### [AVAILABLE DATA]
------------------------------------------------------------------------
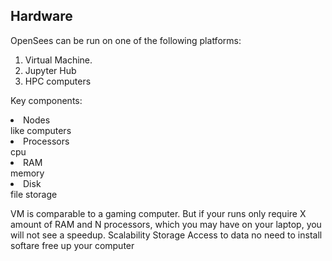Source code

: ## Hardware 

OpenSees can be run on one of the following platforms:
1. Virtual Machine.
2. Jupyter Hub
3. HPC computers

Key components:
<li> Nodes</li> like computers
<li> Processors</li> cpu
<li> RAM</li> memory
<li> Disk</li> file storage

VM is comparable to a gaming computer.
But if your runs only require X amount of RAM and N processors, which you may have on your laptop, you will not see a speedup.
Scalability
Storage
Access to data
no need to install softare
free up your computer
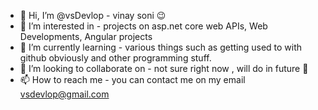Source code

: - 👋 Hi, I’m @vsDevlop - vinay soni 😉
- 👀 I’m interested in - projects on asp.net core web APIs, Web Developments, Angular projects
- 🌱 I’m currently learning - various things such as getting used to with github obviously and other programming stuff.
- 💞️ I’m looking to collaborate on - not sure right now , will do in future 🤪
- 📫 How to reach me - you can contact me on my email vsdevlop@gmail.com

<!---
vsDevlop/vsDevlop is a ✨ special ✨ repository because its `README.md` (this file) appears on your GitHub profile.
You can click the Preview link to take a look at your changes.
--->
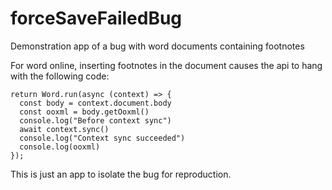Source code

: # forceSaveFailedBug

Demonstration app of a bug with word documents containing footnotes

For word online, inserting footnotes in the document causes the api to hang with the following code:

    return Word.run(async (context) => {
      const body = context.document.body
      const ooxml = body.getOoxml()
      console.log("Before context sync")
      await context.sync()
      console.log("Context sync succeeded")
      console.log(ooxml)
    });

This is just an app to isolate the bug for reproduction.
------------------------------------------------------------------------
### [REQUIREMENT]
Nothing but the listing, copied exactly and stripped of its images, should appear in the response.

### [EXERCISE OUTPUT]
Source code

: ## Hardware 

OpenSees can be run on one of the following platforms:
1. Virtual Machine.
2. Jupyter Hub
3. HPC computers

Key components:
<li> Nodes</li> like computers
<li> Processors</li> cpu
<li> RAM</li> memory
<li> Disk</li> file storage

VM is comparable to a gaming computer.
But if your runs only require X amount of RAM and N processors, which you may have on your laptop, you will not see a speedup.
Scalability
Storage
Access to data
no need to install softare
free up your computer
Source code

: - 👋 Hi, I’m @vsDevlop - vinay soni 😉
- 👀 I’m interested in - projects on asp.net core web APIs, Web Developments, Angular projects
- 🌱 I’m currently learning - various things such as getting used to with github obviously and other programming stuff.
- 💞️ I’m looking to collaborate on - not sure right now , will do in future 🤪
- 📫 How to reach me - you can contact me on my email vsdevlop@gmail.com

<!---
vsDevlop/vsDevlop is a ✨ special ✨ repository because its `README.md` (this file) appears on your GitHub profile.
You can click the Preview link to take a look at your changes.
--->
Source code

: # forceSaveFailedBug

Demonstration app of a bug with word documents containing footnotes

For word online, inserting footnotes in the document causes the api to hang with the following code:

    return Word.run(async (context) => {
      const body = context.document.body
      const ooxml = body.getOoxml()
      console.log("Before context sync")
      await context.sync()
      console.log("Context sync succeeded")
      console.log(ooxml)
    });

This is just an app to isolate the bug for reproduction.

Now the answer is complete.